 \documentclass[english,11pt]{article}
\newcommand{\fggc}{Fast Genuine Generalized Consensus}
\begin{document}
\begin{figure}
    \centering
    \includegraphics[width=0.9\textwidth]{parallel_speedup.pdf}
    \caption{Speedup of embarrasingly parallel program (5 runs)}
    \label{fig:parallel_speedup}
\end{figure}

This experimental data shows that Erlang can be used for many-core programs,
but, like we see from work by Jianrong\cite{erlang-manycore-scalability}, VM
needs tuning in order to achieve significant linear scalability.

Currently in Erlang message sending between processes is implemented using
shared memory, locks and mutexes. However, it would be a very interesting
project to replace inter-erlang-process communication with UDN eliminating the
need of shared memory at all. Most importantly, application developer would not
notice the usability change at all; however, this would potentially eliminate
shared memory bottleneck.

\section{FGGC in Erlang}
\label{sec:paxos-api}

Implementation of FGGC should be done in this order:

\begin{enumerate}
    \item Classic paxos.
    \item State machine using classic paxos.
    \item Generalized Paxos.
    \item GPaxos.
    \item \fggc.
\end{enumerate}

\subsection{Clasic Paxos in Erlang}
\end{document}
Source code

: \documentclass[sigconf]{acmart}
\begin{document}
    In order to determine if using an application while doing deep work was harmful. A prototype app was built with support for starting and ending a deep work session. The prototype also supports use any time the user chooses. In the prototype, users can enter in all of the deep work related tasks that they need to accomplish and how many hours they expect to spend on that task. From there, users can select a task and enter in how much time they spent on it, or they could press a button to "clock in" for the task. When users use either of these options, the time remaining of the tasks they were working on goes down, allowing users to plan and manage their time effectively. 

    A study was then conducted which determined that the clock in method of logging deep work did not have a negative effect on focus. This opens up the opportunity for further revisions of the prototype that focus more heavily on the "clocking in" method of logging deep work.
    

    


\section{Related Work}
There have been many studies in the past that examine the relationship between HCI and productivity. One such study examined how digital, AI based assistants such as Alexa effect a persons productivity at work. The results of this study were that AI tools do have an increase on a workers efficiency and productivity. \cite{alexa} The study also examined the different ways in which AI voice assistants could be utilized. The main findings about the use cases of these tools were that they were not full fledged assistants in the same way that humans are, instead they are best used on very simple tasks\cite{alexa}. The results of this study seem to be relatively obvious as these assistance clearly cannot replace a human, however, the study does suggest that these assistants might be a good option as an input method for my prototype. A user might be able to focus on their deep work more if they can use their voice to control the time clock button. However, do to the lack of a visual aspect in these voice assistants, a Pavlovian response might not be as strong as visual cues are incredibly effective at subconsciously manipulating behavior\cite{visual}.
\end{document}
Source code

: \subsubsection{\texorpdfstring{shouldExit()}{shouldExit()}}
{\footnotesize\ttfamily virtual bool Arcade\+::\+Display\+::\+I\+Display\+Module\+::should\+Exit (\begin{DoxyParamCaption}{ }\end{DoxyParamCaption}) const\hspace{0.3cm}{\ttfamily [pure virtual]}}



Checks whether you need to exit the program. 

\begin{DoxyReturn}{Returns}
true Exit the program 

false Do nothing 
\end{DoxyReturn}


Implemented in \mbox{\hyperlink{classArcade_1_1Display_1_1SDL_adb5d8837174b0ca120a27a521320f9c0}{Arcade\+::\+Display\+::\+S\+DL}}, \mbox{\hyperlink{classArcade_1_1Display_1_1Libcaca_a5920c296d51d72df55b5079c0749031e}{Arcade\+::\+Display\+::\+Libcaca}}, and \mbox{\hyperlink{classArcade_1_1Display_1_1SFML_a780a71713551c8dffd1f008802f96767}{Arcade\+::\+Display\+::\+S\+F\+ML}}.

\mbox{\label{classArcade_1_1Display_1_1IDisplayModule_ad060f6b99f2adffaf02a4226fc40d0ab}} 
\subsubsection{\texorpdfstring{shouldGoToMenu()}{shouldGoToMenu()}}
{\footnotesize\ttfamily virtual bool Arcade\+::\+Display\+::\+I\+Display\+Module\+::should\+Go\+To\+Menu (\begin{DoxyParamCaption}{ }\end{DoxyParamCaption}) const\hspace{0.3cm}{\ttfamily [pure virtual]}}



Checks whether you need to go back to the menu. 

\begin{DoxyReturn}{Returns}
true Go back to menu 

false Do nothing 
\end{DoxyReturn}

...

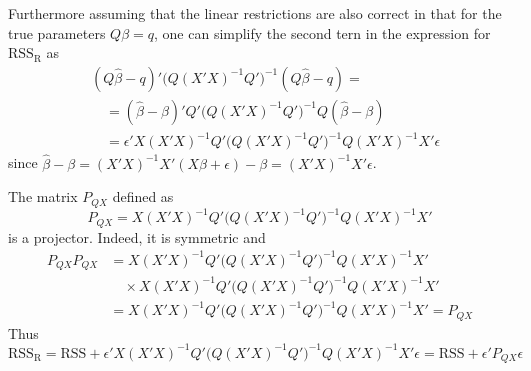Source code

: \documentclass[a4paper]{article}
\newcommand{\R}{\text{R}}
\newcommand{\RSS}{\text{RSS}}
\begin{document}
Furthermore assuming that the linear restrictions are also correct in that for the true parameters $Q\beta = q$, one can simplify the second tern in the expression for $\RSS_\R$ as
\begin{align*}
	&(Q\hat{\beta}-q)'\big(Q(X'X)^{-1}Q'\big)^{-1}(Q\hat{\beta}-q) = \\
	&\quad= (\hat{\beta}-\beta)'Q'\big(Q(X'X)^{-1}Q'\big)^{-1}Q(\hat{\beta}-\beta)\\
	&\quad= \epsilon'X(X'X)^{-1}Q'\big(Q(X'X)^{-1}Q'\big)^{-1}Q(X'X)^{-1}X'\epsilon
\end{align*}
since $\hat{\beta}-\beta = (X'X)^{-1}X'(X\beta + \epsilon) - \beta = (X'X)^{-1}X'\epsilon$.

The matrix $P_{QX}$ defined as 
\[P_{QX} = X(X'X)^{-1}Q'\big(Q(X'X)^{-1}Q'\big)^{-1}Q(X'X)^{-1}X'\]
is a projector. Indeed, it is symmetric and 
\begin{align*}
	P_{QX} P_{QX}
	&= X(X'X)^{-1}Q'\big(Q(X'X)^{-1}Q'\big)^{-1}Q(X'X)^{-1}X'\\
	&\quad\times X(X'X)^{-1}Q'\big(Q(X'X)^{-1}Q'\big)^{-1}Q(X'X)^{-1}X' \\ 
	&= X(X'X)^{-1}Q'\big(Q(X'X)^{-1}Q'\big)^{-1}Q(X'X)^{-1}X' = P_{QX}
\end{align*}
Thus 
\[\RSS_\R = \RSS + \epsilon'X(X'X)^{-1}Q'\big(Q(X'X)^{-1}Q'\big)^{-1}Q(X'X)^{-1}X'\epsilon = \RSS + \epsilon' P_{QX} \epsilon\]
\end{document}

_Required work:_ Count the lines of the records that include the word "would", please, and report the number alone.

_Exercise solution:_ 3